You get pretty spoiled in New York when you realize how many great independent bookstores are all around you. Living near Columbia University, I've got at least three great places to choose from, and that's before I get to the nearest B&N. But if you manage to get outside your 10-block radius, you find there are even more bookstores you haven't yet explored. Last year, I took the fantastic walking tour offered by the Independent Booksellers of New York (IBNYC) in collaboration with The Millions, and discovered a slew of stores I'd never visited before. We started at St. Mark's Bookshop and made our way down through Manhattan and finally over the bridge to Brooklyn, ending with treats at Word in Greenpoint and celebrating the many books we'd purchased along the way. My favorite place from this entire tour, however, was found right in the middle of the journey: Bluestockings.
Bluestockings, located at 172 Allen Street on the Lower East Side, is an independent bookstore that specializes in books on activism, social studies, and current events. The store originally specialized in feminist literature, and their name referred to a term from mid-18th-century Europe; as groups of women turned from meeting to play cards to more intellectual pursuits, they invited men of similar interests to join them for parties, encouraging them to wear their "blue stockings", the least fancy clothes they owned.

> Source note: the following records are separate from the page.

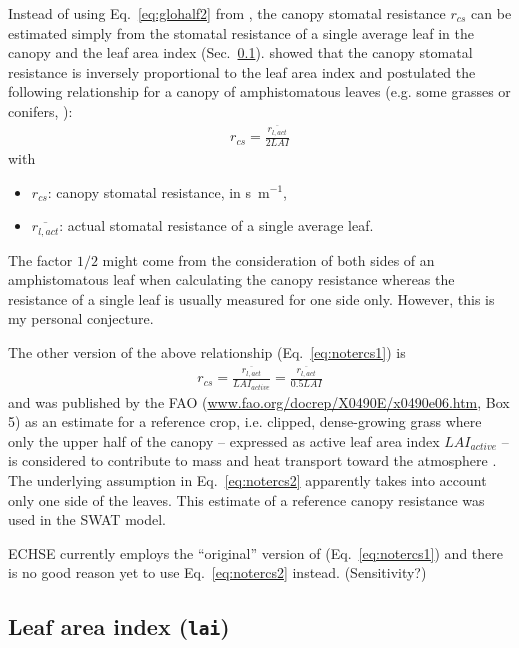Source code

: \documentclass{scrreprt}
\newenvironment{denseitem}{
  \begin{itemize}
    \setlength{\itemsep}{0pt}
    \setlength{\parskip}{0pt}
    \setlength{\parsep}{0pt}
}{
  \end{itemize}
}
\begin{document}
Instead of using Eq.~\eqref{eq:glohalf2} from \citet{saugier91}, the canopy stomatal resistance $r_{cs}$ can be estimated simply from the stomatal resistance of a single average leaf in the canopy and the leaf area index (Sec.~\ref{ssec:parest_veg_lai}).
\citet{shuttleworth76} showed that the canopy stomatal resistance is inversely proportional to the leaf area index and postulated the following relationship for a canopy of amphistomatous leaves (e.g. some grasses or conifers, \citealt{shuttleworth85}):
\begin{align} \label{eq:notercs1}
  r_{cs} = \frac{\overline{r_{l,act}}}{2 LAI}
\end{align}
%
with
\begin{denseitem}
  \item[] $r_{cs}$: canopy stomatal resistance, in s~m$^{-1}$,
  \item[] $\overline{r_{l,act}}$: actual stomatal resistance of a single average leaf.
\end{denseitem}
%
The factor $1/2$ might come from the consideration of both sides of an amphistomatous leaf when calculating the canopy resistance whereas the resistance of a single leaf is usually measured for one side only.
However, this is my personal conjecture.

The other version of the above relationship (Eq.~\ref{eq:notercs1}) is
\begin{align} \label{eq:notercs2}
  r_{cs} = \frac{\overline{r_{l,act}}}{LAI_{active}} = \frac{\overline{r_{l,act}}}{0.5 LAI}
\end{align}
%
and was published by the FAO (\url{www.fao.org/docrep/X0490E/x0490e06.htm}, Box 5) as an estimate for a reference crop, i.e. clipped, dense-growing grass where only the upper half of the canopy -- expressed as active leaf area index $LAI_{active}$ -- is considered to contribute to mass and heat transport toward the atmosphere \citep{fao98}.
The underlying assumption in Eq.~\eqref{eq:notercs2} apparently takes into account only one side of the leaves.
This estimate of a reference canopy resistance was used in the SWAT model.

ECHSE currently employs the ``original'' version of \citet{shuttleworth85} (Eq.~\ref{eq:notercs1}) and there is no good reason yet to use Eq.~\eqref{eq:notercs2} instead.
(Sensitivity?)

\subsection{Leaf area index (\texttt{lai})} \label{ssec:parest_veg_lai}
\end{document}
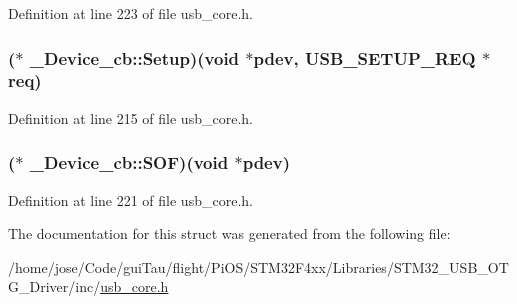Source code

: Definition at line 223 of file usb\-\_\-core.\-h.

\hypertarget{struct___device__cb_ab7ffbb974bc00c175cfed7ba03c8b16b}{
\subsubsection[{Setup}]{($\ast$ \-\_\-\-Device\-\_\-cb\-::\-Setup)({\bf void} $\ast$pdev, {\bf U\-S\-B\-\_\-\-S\-E\-T\-U\-P\-\_\-\-R\-E\-Q} $\ast${\bf req})}}\label{struct___device__cb_ab7ffbb974bc00c175cfed7ba03c8b16b}


Definition at line 215 of file usb\-\_\-core.\-h.

\hypertarget{struct___device__cb_aa466062cecbfcca282201c92c6c6c644}{
\subsubsection[{S\-O\-F}]{($\ast$ \-\_\-\-Device\-\_\-cb\-::\-S\-O\-F)({\bf void} $\ast$pdev)}}\label{struct___device__cb_aa466062cecbfcca282201c92c6c6c644}


Definition at line 221 of file usb\-\_\-core.\-h.



The documentation for this struct was generated from the following file\-:\begin{DoxyCompactItemize}
\item 
/home/jose/\-Code/gui\-Tau/flight/\-Pi\-O\-S/\-S\-T\-M32\-F4xx/\-Libraries/\-S\-T\-M32\-\_\-\-U\-S\-B\-\_\-\-O\-T\-G\-\_\-\-Driver/inc/\hyperlink{_s_t_m32_f4xx_2_libraries_2_s_t_m32___u_s_b___o_t_g___driver_2inc_2usb__core_8h}{usb\-\_\-core.\-h}\end{DoxyCompactItemize}
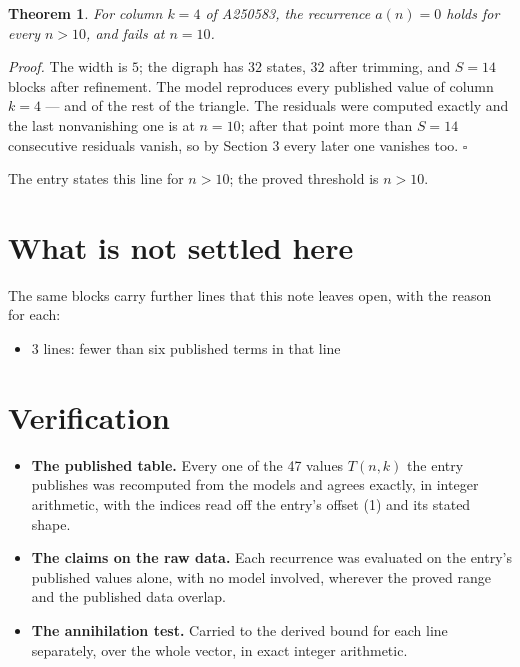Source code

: \documentclass[11pt]{article}
\newtheorem{theorem}{Theorem}
\theoremstyle{definition}
\begin{document}
\begin{theorem} For column $k = 4$ of A250583, the recurrence $a(n) = 0$ holds for every $n > 10$, and fails at $n = 10$.\end{theorem}

{\itshape Proof.} The width is $5$; the digraph has $32$ states, $32$ after trimming, and $S = 14$ blocks after refinement. The model reproduces every published value of column $k = 4$ --- and of the rest of the triangle. The residuals were computed exactly and the last nonvanishing one is at $n = 10$; after that point more than $S = 14$ consecutive residuals vanish, so by Section 3 every later one vanishes too. $\square$

The entry states this line for $n > 10$; the proved threshold is $n > 10$.

\section{What is not settled here}

The same blocks carry further lines that this note leaves open, with the reason for each:

\begin{itemize}

\item 3 lines: fewer than six published terms in that line

\end{itemize}

\section{Verification}

\begin{itemize}

\item {\bfseries The published table.} Every one of the 47 values $T(n,k)$ the entry publishes was recomputed from the models and agrees exactly, in integer arithmetic, with the indices read off the entry's offset (1) and its stated shape.

\item {\bfseries The claims on the raw data.} Each recurrence was evaluated on the entry's published values alone, with no model involved, wherever the proved range and the published data overlap.

\item {\bfseries The annihilation test.} Carried to the derived bound for each line separately, over the whole vector, in exact integer arithmetic.

\end{itemize}
\end{document}
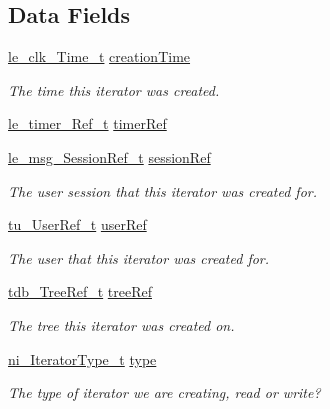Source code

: \subsection*{Data Fields}
\begin{DoxyCompactItemize}
\item 
\hyperlink{structle__clk___time__t}{le\+\_\+clk\+\_\+\+Time\+\_\+t} \hyperlink{struct_iterator__t_af6263176bfff7465debdc9c15172144e}{creation\+Time}
\begin{DoxyCompactList}\small\item\em The time this iterator was created. \end{DoxyCompactList}\item 
\hyperlink{le__timer_8h_a763fa6992488cdce3b5a820817094838}{le\+\_\+timer\+\_\+\+Ref\+\_\+t} \hyperlink{struct_iterator__t_a08481e2c867b158b42083d83647dbcd8}{timer\+Ref}
\item 
\hyperlink{le__messaging_8h_aebfc01e15b430a5b4f3038a5bd518904}{le\+\_\+msg\+\_\+\+Session\+Ref\+\_\+t} \hyperlink{struct_iterator__t_a69f75e545f293eb4cba0ad42a7a8b00f}{session\+Ref}
\begin{DoxyCompactList}\small\item\em The user session that this iterator was created for. \end{DoxyCompactList}\item 
\hyperlink{tree_user_8h_ae16174a0d43f8a46e47447be76fe951a}{tu\+\_\+\+User\+Ref\+\_\+t} \hyperlink{struct_iterator__t_a5d5da27f6b619365c158b865c0384a96}{user\+Ref}
\begin{DoxyCompactList}\small\item\em The user that this iterator was created for. \end{DoxyCompactList}\item 
\hyperlink{tree_db_8h_aa4d033a6e03f068d0e99455012b060c3}{tdb\+\_\+\+Tree\+Ref\+\_\+t} \hyperlink{struct_iterator__t_ae0c06bda7f98273df1c8cf652c85335d}{tree\+Ref}
\begin{DoxyCompactList}\small\item\em The tree this iterator was created on. \end{DoxyCompactList}\item 
\hyperlink{node_iterator_8h_aade2d335919a07a9cdb0a892d363528f}{ni\+\_\+\+Iterator\+Type\+\_\+t} \hyperlink{struct_iterator__t_a4daa7b32dfc42c0a622fd24a16672225}{type}
\begin{DoxyCompactList}\small\item\em The type of iterator we are creating, read or write? \end{DoxyCompactList}\item 

\end{DoxyCompactItemize}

The idea was to have discourse without standing on ceremony, and though the term bluestocking was initially applied with derision to women who affected literary interests, it became a term of empowerment for later generations of educated women and activists. Today, the bookstore keeps the idea of the bluestockings in their mission statement: "Through words, art, food, activism, education, and community, we strive to create a space that welcomes and empowers all people." Through both the books they stock and the environment they have created, Bluestockings manages to do just that:
The place is crammed from top to bottom with beautiful books on every subject you could imagine: women's studies, queer theory, race and ethnicity, political movements, counter-culture movements, politics of war and peace, everything is available. Moreover, they feature books from hundreds of different publishers: as large publishers tend to focus on bigger topics, many academic and independent book publishers pick up the slack on the more focused yet equally important subject matter. And Bluestockings tends to divide even these publishers' subject areas into smaller, more nuanced methods of categorization.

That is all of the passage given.